It can be a lonely journey, learning to become a better teacher.
“Imagine that you were getting essentially no feedback on the work you were doing. And now imagine that you had one of the most important jobs in the world. No, I’m not talking about President Obama, because even he had the midterm elections. That’s what it is like to be a teacher.”
Launched in the fall of 2009, the Measures of Effective Teaching Project is the largest effort of its kind to collect video, student perceptions, and assessments of student achievement and teacher knowledge. The project’s goal is to learn what effective teaching looks like.
The early findings, which were released recently, indicate students are very much in tune with who is effective at the front of their classrooms.

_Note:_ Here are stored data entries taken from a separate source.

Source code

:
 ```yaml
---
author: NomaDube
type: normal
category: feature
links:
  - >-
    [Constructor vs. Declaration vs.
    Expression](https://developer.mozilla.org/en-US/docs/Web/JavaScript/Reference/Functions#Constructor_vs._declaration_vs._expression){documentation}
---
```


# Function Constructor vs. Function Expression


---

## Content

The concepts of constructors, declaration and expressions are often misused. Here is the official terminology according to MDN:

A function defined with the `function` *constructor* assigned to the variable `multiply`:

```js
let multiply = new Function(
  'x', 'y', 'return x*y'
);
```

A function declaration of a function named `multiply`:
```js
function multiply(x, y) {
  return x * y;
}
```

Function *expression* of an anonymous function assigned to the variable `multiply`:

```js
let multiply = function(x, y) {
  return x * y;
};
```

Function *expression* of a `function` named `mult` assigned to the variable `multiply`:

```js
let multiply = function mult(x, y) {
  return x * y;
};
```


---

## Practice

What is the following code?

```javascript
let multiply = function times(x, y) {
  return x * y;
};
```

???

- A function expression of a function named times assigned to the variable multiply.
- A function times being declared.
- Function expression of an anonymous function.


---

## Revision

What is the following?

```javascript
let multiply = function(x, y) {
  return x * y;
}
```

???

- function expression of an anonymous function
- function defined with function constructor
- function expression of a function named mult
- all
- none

“The study shows that kids perceive big differences in teachers, and those differences are related to student achievement gains,” said Kane.
In addition to measuring student achievement on state tests, the project uses supplemental tests that evaluate students’ conceptual understanding, as well as classroom observations done through videotaping and student questionnaires to identify effective teaching techniques.

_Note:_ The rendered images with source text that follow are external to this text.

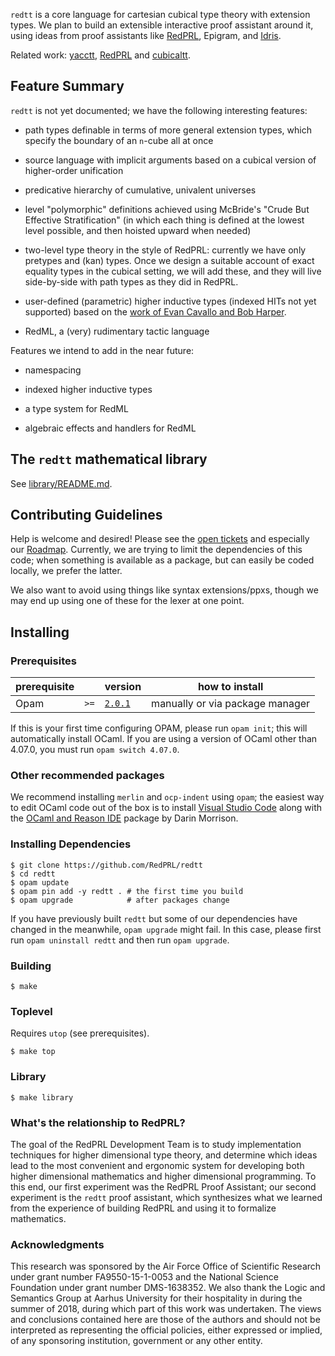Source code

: `redtt` is a core language for cartesian cubical type theory with extension
types. We plan to build an extensible interactive proof assistant around it,
using ideas from proof assistants like [RedPRL](https://www.redprl.org),
Epigram, and [Idris](https://www.idris-lang.org/).

Related work: [yacctt](https://github.com/mortberg/yacctt/), [RedPRL](https://www.redprl.org)
and [cubicaltt](https://github.com/mortberg/cubicaltt).

## Feature Summary

`redtt` is not yet documented; we have the following interesting features:

- path types definable in terms of more general extension types, which specify
  the boundary of an `n`-cube all at once

- source language with implicit arguments based on a cubical version of
  higher-order unification

- predicative hierarchy of cumulative, univalent universes

- level "polymorphic" definitions achieved using McBride's "Crude But Effective
  Stratification" (in which each thing is defined at the lowest level possible,
  and then hoisted upward when needed)

- two-level type theory in the style of RedPRL: currently we have only pretypes
  and (kan) types. Once we design a suitable account of exact equality types in
  the cubical setting, we will add these, and they will live side-by-side with
  path types as they did in RedPRL.

- user-defined (parametric) higher inductive types (indexed HITs not yet supported)
  based on the [work of Evan Cavallo and Bob Harper](https://arxiv.org/abs/1801.01568).

- RedML, a (very) rudimentary tactic language


Features we intend to add in the near future:

- namespacing

- indexed higher inductive types

- a type system for RedML

- algebraic effects and handlers for RedML


## The `redtt` mathematical library

See [library/README.md](library/README.md).


## Contributing Guidelines

Help is welcome and desired! Please see the [open
tickets](https://github.com/jonsterling/cubical-experiment/issues) and
especially our
[Roadmap](https://github.com/jonsterling/cubical-experiment/projects/2).
Currently, we are trying to limit the dependencies of this code; when something
is available as a package, but can easily be coded locally, we prefer the
latter.

We also want to avoid using things like syntax extensions/ppxs, though we may
end up using one of these for the lexer at one point.


## Installing

### Prerequisites

| prerequisite |      | version                                                                | how to install                  |
| ------------ | ---- | :--------------------------------------------------------------------- | ------------------------------- |
| Opam         | `>=` | [`2.0.1`](https://github.com/ocaml/opam/releases/tag/2.0.1)            | manually or via package manager |

If this is your first time configuring OPAM, please run `opam init`; this will
automatically install OCaml. If you are using a version of OCaml other than
4.07.0, you must run `opam switch 4.07.0`.

### Other recommended packages

We recommend installing `merlin` and `ocp-indent` using `opam`; the easiest way to edit
OCaml code out of the box is to install [Visual Studio
Code](https://code.visualstudio.com/?wt.mc_id=adw-brand&gclid=EAIaIQobChMImd3JoKeL2wIVUlmGCh1lHAQ1EAAYASAAEgLUxPD_BwE)
along with the [OCaml and Reason
IDE](https://marketplace.visualstudio.com/items?itemName=freebroccolo.reasonml)
package by Darin Morrison.

### Installing Dependencies

```
$ git clone https://github.com/RedPRL/redtt
$ cd redtt
$ opam update
$ opam pin add -y redtt . # the first time you build
$ opam upgrade            # after packages change
```

If you have previously built `redtt` but some of our dependencies have changed
in the meanwhile, `opam upgrade` might fail. In this case, please first run
`opam uninstall redtt` and then run `opam upgrade`.

### Building

```
$ make
```

### Toplevel

Requires `utop` (see prerequisites).

```
$ make top
```

### Library

```
$ make library
```


### What's the relationship to RedPRL?
The goal of the RedPRL Development Team is to study implementation techniques for higher dimensional type theory, and determine which ideas lead to the most convenient and ergonomic system for developing both higher dimensional mathematics and higher dimensional programming. To this end, our first experiment was the RedPRL Proof Assistant; our second experiment is the `redtt` proof assistant, which synthesizes what we learned from the experience of building RedPRL and using it to formalize mathematics.


### Acknowledgments

This research was sponsored by the Air Force Office of Scientific Research under grant number FA9550-15-1-0053 and the National Science Foundation under grant number DMS-1638352. We also thank the Logic and Semantics Group at Aarhus University for their hospitality in during the summer of 2018, during which part of this work was undertaken. The views and conclusions contained here are those of the authors and should not be interpreted as representing the official policies, either expressed or implied, of any sponsoring institution, government or any other entity.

Working with Harvard’s Center for Education Policy Research, Kane and his team of project collaborators found that the feedback from student perception surveys offered important insights.
“In the classrooms where 75 percent or more of kids are saying things like ‘we use time well in this class,’ and ‘we don’t waste time,’ or ‘we learn a lot in this class every day,’ or ‘the teacher expects my best effort,’ that’s where you tend to see larger student achievement gains,” said Kane.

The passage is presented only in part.